→ **WHAT TO WORK ON**: All lines holding the word "wptagents" should be located in the records and copied.

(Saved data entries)
----

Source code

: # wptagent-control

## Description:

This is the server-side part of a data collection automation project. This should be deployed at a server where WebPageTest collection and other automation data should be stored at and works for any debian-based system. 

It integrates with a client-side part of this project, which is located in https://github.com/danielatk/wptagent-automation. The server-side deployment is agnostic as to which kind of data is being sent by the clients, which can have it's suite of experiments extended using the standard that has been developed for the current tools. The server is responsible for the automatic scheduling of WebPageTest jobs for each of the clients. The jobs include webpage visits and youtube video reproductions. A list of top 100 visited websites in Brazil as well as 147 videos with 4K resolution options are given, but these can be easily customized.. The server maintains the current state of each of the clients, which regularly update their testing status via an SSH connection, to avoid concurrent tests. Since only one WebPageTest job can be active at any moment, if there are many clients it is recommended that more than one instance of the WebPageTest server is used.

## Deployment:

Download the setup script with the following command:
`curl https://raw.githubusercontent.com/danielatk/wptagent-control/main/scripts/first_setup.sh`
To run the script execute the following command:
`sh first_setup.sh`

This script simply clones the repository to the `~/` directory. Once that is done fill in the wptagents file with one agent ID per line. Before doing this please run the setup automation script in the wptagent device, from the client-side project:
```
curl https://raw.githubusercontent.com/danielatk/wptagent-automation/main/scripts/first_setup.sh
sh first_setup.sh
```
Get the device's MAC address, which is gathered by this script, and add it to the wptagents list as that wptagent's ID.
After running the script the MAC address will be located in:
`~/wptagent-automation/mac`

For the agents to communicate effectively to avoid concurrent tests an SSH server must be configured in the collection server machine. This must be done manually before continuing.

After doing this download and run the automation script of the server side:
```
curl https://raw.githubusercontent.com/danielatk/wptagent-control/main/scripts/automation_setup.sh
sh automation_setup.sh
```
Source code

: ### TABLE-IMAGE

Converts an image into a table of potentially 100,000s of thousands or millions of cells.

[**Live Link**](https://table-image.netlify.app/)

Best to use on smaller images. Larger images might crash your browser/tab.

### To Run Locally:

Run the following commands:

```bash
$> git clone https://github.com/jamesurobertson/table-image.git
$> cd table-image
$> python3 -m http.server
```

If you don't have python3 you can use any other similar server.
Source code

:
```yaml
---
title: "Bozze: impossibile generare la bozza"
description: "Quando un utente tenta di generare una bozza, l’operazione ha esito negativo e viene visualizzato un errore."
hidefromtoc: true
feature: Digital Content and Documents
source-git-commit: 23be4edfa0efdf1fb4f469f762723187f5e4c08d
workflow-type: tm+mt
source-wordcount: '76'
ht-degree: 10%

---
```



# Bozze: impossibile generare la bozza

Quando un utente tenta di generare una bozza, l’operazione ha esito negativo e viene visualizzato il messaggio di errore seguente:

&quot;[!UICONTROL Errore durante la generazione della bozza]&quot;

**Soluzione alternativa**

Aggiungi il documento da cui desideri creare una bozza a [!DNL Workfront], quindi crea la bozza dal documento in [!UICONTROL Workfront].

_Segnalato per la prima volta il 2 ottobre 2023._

----

→ **EXPECTED ANSWER**:
This script simply clones the repository to the `~/` directory. Once that is done fill in the wptagents file with one agent ID per line. Before doing this please run the setup automation script in the wptagent device, from the client-side project:
Get the device's MAC address, which is gathered by this script, and add it to the wptagents list as that wptagent's ID.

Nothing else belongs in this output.